## Aim of the exercise
Look through the listing below and write out exactly the lines from the line with "titles and bodies." to the line with "created channel automaticly", both included, and no others.
-- Opening Marker --
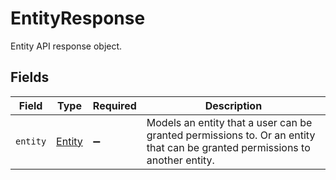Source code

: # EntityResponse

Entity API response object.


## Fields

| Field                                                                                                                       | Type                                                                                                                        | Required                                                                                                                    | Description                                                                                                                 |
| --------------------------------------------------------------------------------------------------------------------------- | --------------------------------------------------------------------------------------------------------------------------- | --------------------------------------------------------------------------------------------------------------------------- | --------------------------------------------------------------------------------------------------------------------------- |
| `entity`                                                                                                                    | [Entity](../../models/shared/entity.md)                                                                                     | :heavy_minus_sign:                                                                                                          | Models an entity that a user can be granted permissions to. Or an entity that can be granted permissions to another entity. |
-- Closing Marker --
-- Opening Marker --
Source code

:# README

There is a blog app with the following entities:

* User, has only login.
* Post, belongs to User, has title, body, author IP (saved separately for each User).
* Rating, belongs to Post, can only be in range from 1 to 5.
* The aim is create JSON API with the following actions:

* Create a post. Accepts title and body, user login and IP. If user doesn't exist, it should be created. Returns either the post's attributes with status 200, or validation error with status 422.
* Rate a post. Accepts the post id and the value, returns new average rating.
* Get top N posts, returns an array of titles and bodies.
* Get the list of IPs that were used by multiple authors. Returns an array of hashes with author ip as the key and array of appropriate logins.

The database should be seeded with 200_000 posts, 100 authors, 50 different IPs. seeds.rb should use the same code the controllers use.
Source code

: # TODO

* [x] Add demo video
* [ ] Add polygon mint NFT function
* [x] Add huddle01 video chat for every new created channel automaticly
-- Closing Marker --
## Worked solution
* Get top N posts, returns an array of titles and bodies.
* Get the list of IPs that were used by multiple authors. Returns an array of hashes with author ip as the key and array of appropriate logins.

The database should be seeded with 200_000 posts, 100 authors, 50 different IPs. seeds.rb should use the same code the controllers use.
Source code

: # TODO

* [x] Add demo video
* [ ] Add polygon mint NFT function
* [x] Add huddle01 video chat for every new created channel automaticly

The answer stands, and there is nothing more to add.